Unfortunately, corporate America had different plans for me. My peers were mostly urban professionals in their early 30s and this was a special time of life. We were drinking from the firehose of early parenthood. Yet at the same time, we were hitting our professional stride. We were in our Peak Earnings years*,* where we were no longer rewarded for sheer output. We managed teams and had built up professional capital.
This left our cohort a stone’s throw away from major milestones — becoming a partner in Big Law or Consulting, a Managing Director on Wall Street or a practicing surgeon. And of course, significant pay increases.
But there was also a big problem. The Peak Earning Years were on a collision course with the Magic Window.
This binary choice was completely unappealing to me. At 35 years old, I was way too young to walk away from my Peak Earnings. But I also didn’t want being a father to be some side activity that got squeezed into the air pockets of a demanding job.
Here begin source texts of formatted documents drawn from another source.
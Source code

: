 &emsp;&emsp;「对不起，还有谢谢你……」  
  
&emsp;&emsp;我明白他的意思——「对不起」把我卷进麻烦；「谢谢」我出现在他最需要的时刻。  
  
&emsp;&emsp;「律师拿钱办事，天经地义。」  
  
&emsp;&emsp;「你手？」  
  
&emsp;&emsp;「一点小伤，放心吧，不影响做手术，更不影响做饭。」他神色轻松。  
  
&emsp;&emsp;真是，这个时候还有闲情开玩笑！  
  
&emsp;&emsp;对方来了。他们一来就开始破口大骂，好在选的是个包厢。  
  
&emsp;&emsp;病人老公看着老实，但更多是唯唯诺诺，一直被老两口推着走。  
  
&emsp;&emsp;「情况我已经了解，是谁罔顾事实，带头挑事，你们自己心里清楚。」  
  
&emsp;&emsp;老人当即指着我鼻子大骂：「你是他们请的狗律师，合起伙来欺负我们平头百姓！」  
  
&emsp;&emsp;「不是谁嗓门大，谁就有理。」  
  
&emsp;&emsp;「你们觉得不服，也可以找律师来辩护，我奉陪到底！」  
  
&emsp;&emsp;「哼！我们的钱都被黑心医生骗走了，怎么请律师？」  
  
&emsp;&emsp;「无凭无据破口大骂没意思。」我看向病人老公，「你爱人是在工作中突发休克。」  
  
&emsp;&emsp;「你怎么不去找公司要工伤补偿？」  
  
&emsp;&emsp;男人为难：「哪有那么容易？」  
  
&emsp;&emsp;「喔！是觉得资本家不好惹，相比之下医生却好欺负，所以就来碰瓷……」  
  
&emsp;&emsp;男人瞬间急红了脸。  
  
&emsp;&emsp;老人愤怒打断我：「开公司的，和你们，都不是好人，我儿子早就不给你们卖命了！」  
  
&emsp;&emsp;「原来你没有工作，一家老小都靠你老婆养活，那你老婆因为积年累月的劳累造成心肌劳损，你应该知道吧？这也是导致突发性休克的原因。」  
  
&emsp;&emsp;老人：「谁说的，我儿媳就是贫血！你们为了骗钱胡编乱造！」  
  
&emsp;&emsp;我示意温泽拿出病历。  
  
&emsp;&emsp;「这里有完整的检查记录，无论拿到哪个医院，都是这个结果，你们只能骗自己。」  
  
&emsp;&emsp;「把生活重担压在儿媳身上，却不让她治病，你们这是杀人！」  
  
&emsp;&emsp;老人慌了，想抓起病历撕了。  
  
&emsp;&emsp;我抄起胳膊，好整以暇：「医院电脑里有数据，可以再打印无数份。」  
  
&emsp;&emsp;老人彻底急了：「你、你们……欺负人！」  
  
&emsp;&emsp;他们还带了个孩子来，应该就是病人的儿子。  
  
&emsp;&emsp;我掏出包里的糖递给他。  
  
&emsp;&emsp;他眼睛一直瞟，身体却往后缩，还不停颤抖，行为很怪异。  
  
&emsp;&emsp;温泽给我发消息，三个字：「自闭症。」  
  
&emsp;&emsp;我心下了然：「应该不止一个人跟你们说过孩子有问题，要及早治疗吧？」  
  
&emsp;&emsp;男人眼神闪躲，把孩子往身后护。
As I looked at my peers who were 10 years ahead of me, I couldn’t deny that they had a great exterior life. They had what I called the Managing Director’s Starter Pack: A 5 bedroom house in a posh suburb (like Summit, NJ), his-and-hers BMW X5s and their kids went to elite private schools that placed 25% of each class in the Ivy Leagues. If they didn’t have a second home (ski house in Park City or beach house out East in the Hamptons) they vacationed exclusively at the Four Seasons and would fly business.
I like material stuff and there were certain elements (staying in 5 star hotels and the prospect of owning a house next to a surf break) that were appealing to us. But what really attracted me to their situation was that these older colleagues didn’t seem to worry about money. Yes, they definitely worried about keeping up with their peers. But when it came to paying for college, covering unexpected medical expenses or supporting a nephew who totaled his car — they never really had to think twice. Even if they did have to dip into their savings, the deficit would easily be recouped by a few paychecks or their year-end bonus.
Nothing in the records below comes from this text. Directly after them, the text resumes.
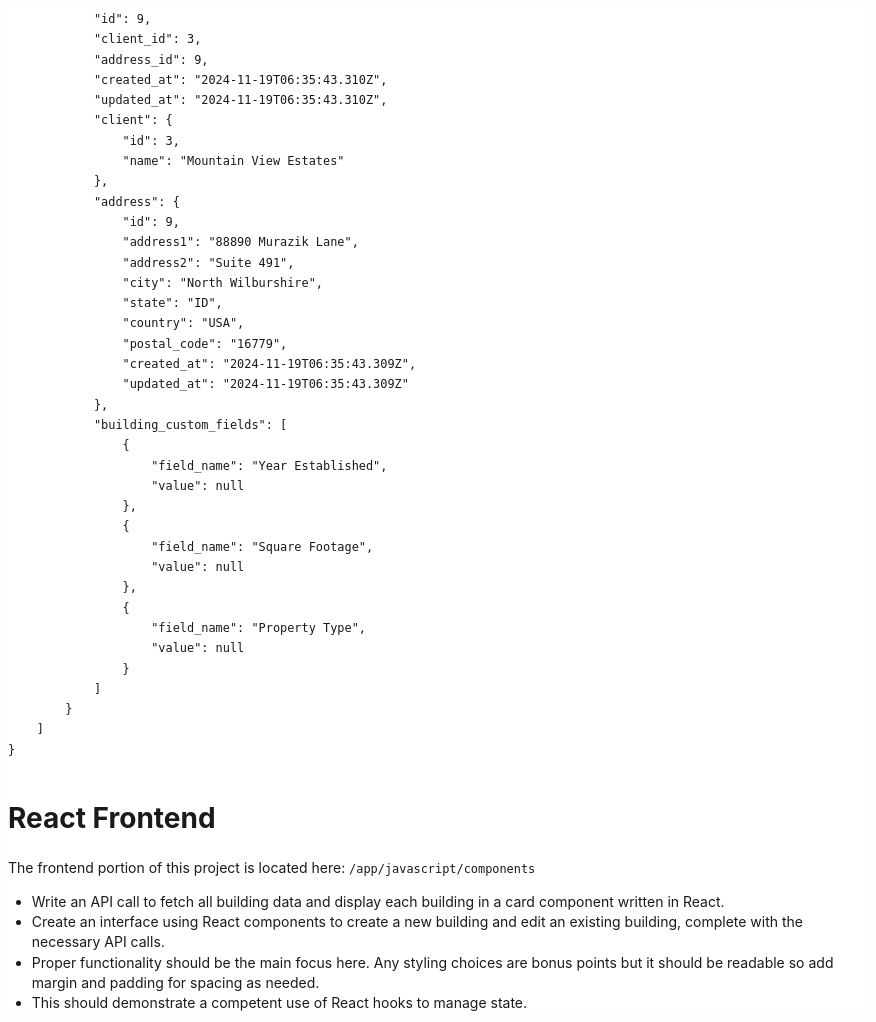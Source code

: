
 ```
            "id": 9,
            "client_id": 3,
            "address_id": 9,
            "created_at": "2024-11-19T06:35:43.310Z",
            "updated_at": "2024-11-19T06:35:43.310Z",
            "client": {
                "id": 3,
                "name": "Mountain View Estates"
            },
            "address": {
                "id": 9,
                "address1": "88890 Murazik Lane",
                "address2": "Suite 491",
                "city": "North Wilburshire",
                "state": "ID",
                "country": "USA",
                "postal_code": "16779",
                "created_at": "2024-11-19T06:35:43.309Z",
                "updated_at": "2024-11-19T06:35:43.309Z"
            },
            "building_custom_fields": [
                {
                    "field_name": "Year Established",
                    "value": null
                },
                {
                    "field_name": "Square Footage",
                    "value": null
                },
                {
                    "field_name": "Property Type",
                    "value": null
                }
            ]
        }
    ]
}

```

# React Frontend
The frontend portion of this project is located here: `/app/javascript/components`

* Write an API call to fetch all building data and display each building in a card component written in React.
* Create an interface using React components to create a new building and edit an existing building, complete with the necessary API calls.
* Proper functionality should be the main focus here. Any styling choices are bonus points but it should be readable so add margin and padding for spacing as needed.
* This should demonstrate a competent use of React hooks to manage state.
However, this financial peace of mind came at a steep cost. You had to make a deal with devil. And fully surrender your time freedom. Every iota of your mind space would be owned by your boss. One of my most successful friends cracked into the hedge fund industry in his mid-20s and began making a million dollars a year. But he had a maniacal boss, who treated him like a notebook. He would pepper him with one sentence emails every 10 minutes. These emails could be a thought (“buy more IBB”), a directive (“what are The Street’s estimates Bank of America earnings?”), a forwarded message (“how does this impact our position?”), project planning (“update model to include implied vol”), feedback (“speak up during investment committee meeting”) and personal inquiries (“favorite west village Italian?”). He would receive these emails at work, in the middle of the night, when we were wasted on Friday nights and while he was on vacation. (He was never clear on which ones needed a response and just tried his best to stay on top of them.)
While this was admittedly an extreme example it was fully representative of this deal with the devil. We pay you a lot, but whenever we need you, your time is ours.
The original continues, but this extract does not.